Pourquoi reste-t-il si peu d’obélisques en Égypte ?

Les pharaons érigeaient autrefois ces monolithes uniques en leur genre en l’honneur du dieu solaire Rê. Ces monuments ont gagné en popularité... et se sont retrouvés partout dans le monde.

De Barbara Faenza
Publication 7 sept. 2024, 09:11 CEST
Obelisks over Karnak

Deux des trois obélisques du temple d’Amon, à Karnak, s’élèvent derrière la grande salle hypostyle. L’obélisque de Thoutmôsis Ier (r. 1504-1493 av. J.-C. environ) se trouve à droite et celui de sa fille Hatchepsout (r. 1479-1458 av. J.-C.) est à gauche.

PHOTOGRAPHIE DE Kenneth Garrett, National Geographic Image Collection

L’une des « aiguilles de Cléopâtre », un obélisque égyptien de 224 tonnes enrobé de hiéroglyphes, peut aujourd’hui être admirée non au Caire, mais à Londres. Les anciens Égyptiens laissèrent derrière eux un magnifique patrimoine culturel, témoin de leur civilisation trimillénaire. Il ne fait aucun doute que l’obélisque en constitue l’une des expressions monumentales les plus caractéristiques. Pourtant, il n’en subsiste que peu en Égypte de nos jours. Cette haute colonne fuselée était souvent disposée par paire devant les entrées des temples. À l’origine érigé en l’honneur du dieu Rê, l’obélisque devint rapidement populaire en Égypte et ailleurs, à la fois trésor de guerre, présent de nation à nation et morceau d’histoire que les dirigeants cherchaient à s’approprier.

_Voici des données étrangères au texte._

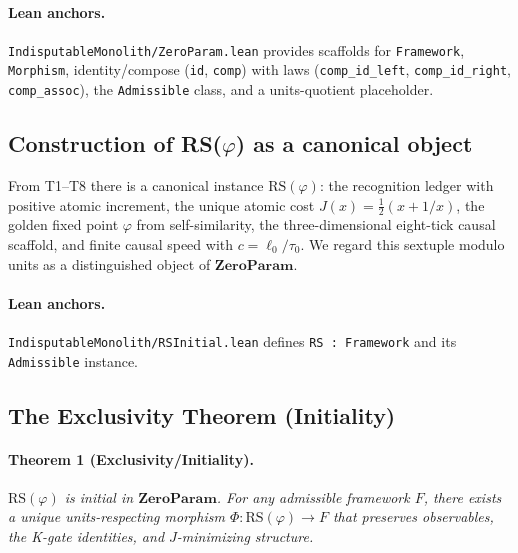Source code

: \documentclass[11pt]{article}
\begin{document}
\paragraph{Lean anchors.} \texttt{IndisputableMonolith/ZeroParam.lean} provides scaffolds for \texttt{Framework}, \texttt{Morphism}, identity/compose (\texttt{id}, \texttt{comp}) with laws (\texttt{comp\_id\_left}, \texttt{comp\_id\_right}, \texttt{comp\_assoc}), the \texttt{Admissible} class, and a units\mbox{-}quotient placeholder.

\subsection{Construction of RS(\(\varphi\)) as a canonical object}
From T1--T8 there is a canonical instance \(\mathrm{RS}(\varphi)\): the recognition ledger with positive atomic increment, the unique atomic cost \(J(x)=\tfrac{1}{2}(x+1/x)\), the golden fixed point \(\varphi\) from self\mbox{-}similarity, the three\mbox{-}dimensional eight\mbox{-}tick causal scaffold, and finite causal speed with \(c=\ell_0/\tau_0\). We regard this sextuple modulo units as a distinguished object of \(\mathbf{ZeroParam}\).

\paragraph{Lean anchors.} \texttt{IndisputableMonolith/RSInitial.lean} defines \texttt{RS : Framework} and its \texttt{Admissible} instance.

\subsection{The Exclusivity Theorem (Initiality)}
\paragraph{Theorem 1 (Exclusivity/Initiality).} \emph{\(\mathrm{RS}(\varphi)\) is initial in \(\mathbf{ZeroParam}\). For any admissible framework \(F\), there exists a unique units\mbox{-}respecting morphism \(\Phi\colon \mathrm{RS}(\varphi)\to F\) that preserves observables, the K\mbox{-}gate identities, and \(J\)\mbox{-}minimizing structure.}
\end{document}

Le premier étranger connu pour avoir été un admirateur de l’obélisque fut le roi assyrien Assurbanipal (r. 669-627 av. J.-C. environ). Après avoir mis Thèbes à sac en 664 avant notre ère, il en fit transporter une paire dans son palais royal de Ninive, en actuel Irak. La Rome impériale possédait plusieurs obélisques : certains prélevés en Égypte, d’autres fabriqués sur place. De nos jours, on trouve des obélisques égyptiens à New York, à Istanbul et à Paris.

Pyramidion d’un obélisque commandé par la reine Hatchepsout vers 1470 avant notre ère.

PHOTOGRAPHIE DE Alamy, ACI

Les Grecs nommèrent obeliskos ces monuments, mot qui signifie « petites colonnes pointues ». En revanche, les Égyptiens les appelaient tekhen, mot à l’origine incertaine. Généralement faits de granite, les obélisques ont une base carrée et deviennent légèrement plus étroits à mesure qu’ils s’élèvent. Leur sommet est surmonté d’une petite pyramide, le pyramidion, ainsi que les Grecs l’appelaient.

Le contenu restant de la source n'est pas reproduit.